■ **Task statement**
Show, in full, each line of the data that contains "directory".

++++ Data supplied ++++

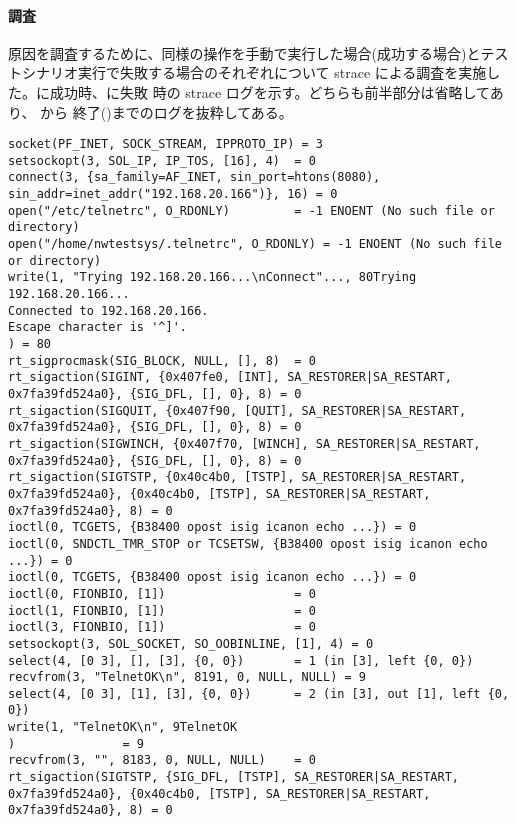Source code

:     \paragraph{調査}

原因を調査するために、同様の操作を手動で実行した場合(成功する場合)とテス
トシナリオ実行で失敗する場合のそれぞれについて strace による調査を実施し
た。に成功時、に失敗
時の strace ログを示す。どちらも前半部分は省略してあり、
から 終了()までのログを抜粋してある。

\begin{lstlisting}[caption=Telnet成功時(手動),label=lst:telnet-success,linebackgroundcolor={\ifnum\value{lstnumber}>22 \ifnum\value{lstnumber}<29\color{green!30}\fi\fi}]
socket(PF_INET, SOCK_STREAM, IPPROTO_IP) = 3
setsockopt(3, SOL_IP, IP_TOS, [16], 4)  = 0
connect(3, {sa_family=AF_INET, sin_port=htons(8080), sin_addr=inet_addr("192.168.20.166")}, 16) = 0
open("/etc/telnetrc", O_RDONLY)         = -1 ENOENT (No such file or directory)
open("/home/nwtestsys/.telnetrc", O_RDONLY) = -1 ENOENT (No such file or directory)
write(1, "Trying 192.168.20.166...\nConnect"..., 80Trying 192.168.20.166...
Connected to 192.168.20.166.
Escape character is '^]'.
) = 80
rt_sigprocmask(SIG_BLOCK, NULL, [], 8)  = 0
rt_sigaction(SIGINT, {0x407fe0, [INT], SA_RESTORER|SA_RESTART, 0x7fa39fd524a0}, {SIG_DFL, [], 0}, 8) = 0
rt_sigaction(SIGQUIT, {0x407f90, [QUIT], SA_RESTORER|SA_RESTART, 0x7fa39fd524a0}, {SIG_DFL, [], 0}, 8) = 0
rt_sigaction(SIGWINCH, {0x407f70, [WINCH], SA_RESTORER|SA_RESTART, 0x7fa39fd524a0}, {SIG_DFL, [], 0}, 8) = 0
rt_sigaction(SIGTSTP, {0x40c4b0, [TSTP], SA_RESTORER|SA_RESTART, 0x7fa39fd524a0}, {0x40c4b0, [TSTP], SA_RESTORER|SA_RESTART, 0x7fa39fd524a0}, 8) = 0
ioctl(0, TCGETS, {B38400 opost isig icanon echo ...}) = 0
ioctl(0, SNDCTL_TMR_STOP or TCSETSW, {B38400 opost isig icanon echo ...}) = 0
ioctl(0, TCGETS, {B38400 opost isig icanon echo ...}) = 0
ioctl(0, FIONBIO, [1])                  = 0
ioctl(1, FIONBIO, [1])                  = 0
ioctl(3, FIONBIO, [1])                  = 0
setsockopt(3, SOL_SOCKET, SO_OOBINLINE, [1], 4) = 0
select(4, [0 3], [], [3], {0, 0})       = 1 (in [3], left {0, 0})
recvfrom(3, "TelnetOK\n", 8191, 0, NULL, NULL) = 9
select(4, [0 3], [1], [3], {0, 0})      = 2 (in [3], out [1], left {0, 0})
write(1, "TelnetOK\n", 9TelnetOK
)               = 9
recvfrom(3, "", 8183, 0, NULL, NULL)    = 0
rt_sigaction(SIGTSTP, {SIG_DFL, [TSTP], SA_RESTORER|SA_RESTART, 0x7fa39fd524a0}, {0x40c4b0, [TSTP], SA_RESTORER|SA_RESTART, 0x7fa39fd524a0}, 8) = 0

\end{lstlisting}
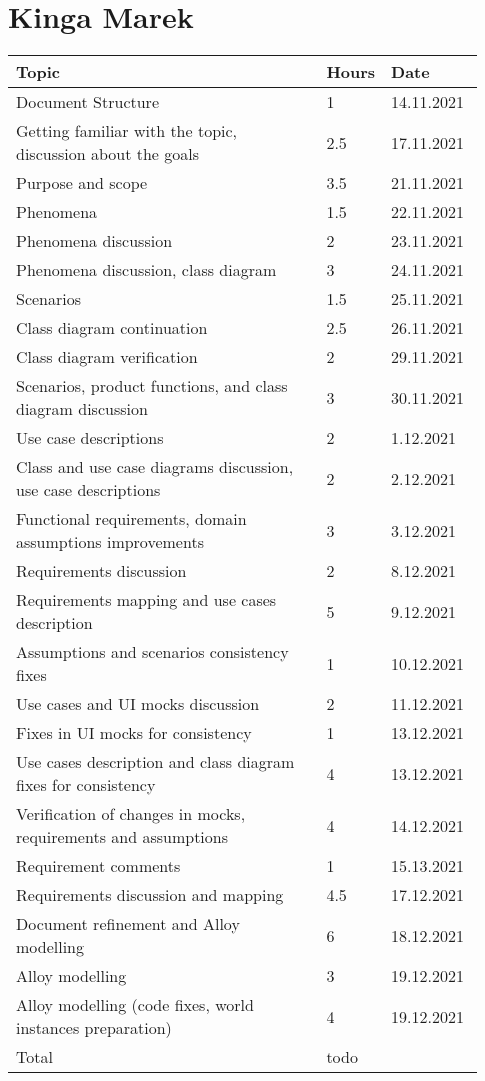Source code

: \section*{Kinga Marek}
\begin{longtable}{@{}p{0.67\linewidth} p{0.06\linewidth} p{0.20\linewidth}@{}}
    \toprule[1.5pt]
    Topic &  Hours & Date \\ \hline
    Document Structure & 1 & 14.11.2021 \\ 
    Getting familiar with the topic, discussion about the goals & 2.5 & 17.11.2021 \\ 
    Purpose and scope & 3.5 & 21.11.2021 \\
    Phenomena & 1.5 & 22.11.2021 \\ 
    Phenomena discussion & 2 & 23.11.2021 \\
    Phenomena discussion, class diagram & 3 & 24.11.2021 \\ 
    Scenarios & 1.5 & 25.11.2021 \\ 
    Class diagram continuation & 2.5 & 26.11.2021 \\
    Class diagram verification & 2 & 29.11.2021 \\
    Scenarios, product functions, and class diagram discussion & 3 & 30.11.2021\\ 
    Use case descriptions & 2 & 1.12.2021\\
    Class and use case diagrams discussion, use case descriptions & 2 & 2.12.2021\\
    Functional requirements, domain assumptions improvements & 3 & 3.12.2021\\
    Requirements discussion & 2 & 8.12.2021\\
    Requirements mapping and use cases description & 5 & 9.12.2021\\
    Assumptions and scenarios consistency fixes & 1 & 10.12.2021\\
    Use cases and UI mocks discussion & 2 & 11.12.2021\\
    Fixes in UI mocks for consistency & 1 & 13.12.2021\\
    Use cases description and class diagram fixes for consistency & 4 & 13.12.2021\\
    Verification of changes in mocks, requirements and assumptions & 4 & 14.12.2021\\
    Requirement comments & 1 & 15.13.2021 \\
    Requirements discussion and mapping & 4.5 & 17.12.2021\\
    Document refinement and Alloy modelling & 6 & 18.12.2021\\
    Alloy modelling & 3 & 19.12.2021\\
    Alloy modelling (code fixes, world instances preparation) & 4 & 19.12.2021\\
    \hline
    Total & todo & \\ 
    \bottomrule[1.5pt]
\end{longtable}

++++

■ **Completed task**
open("/etc/telnetrc", O_RDONLY)         = -1 ENOENT (No such file or directory)
open("/home/nwtestsys/.telnetrc", O_RDONLY) = -1 ENOENT (No such file or directory)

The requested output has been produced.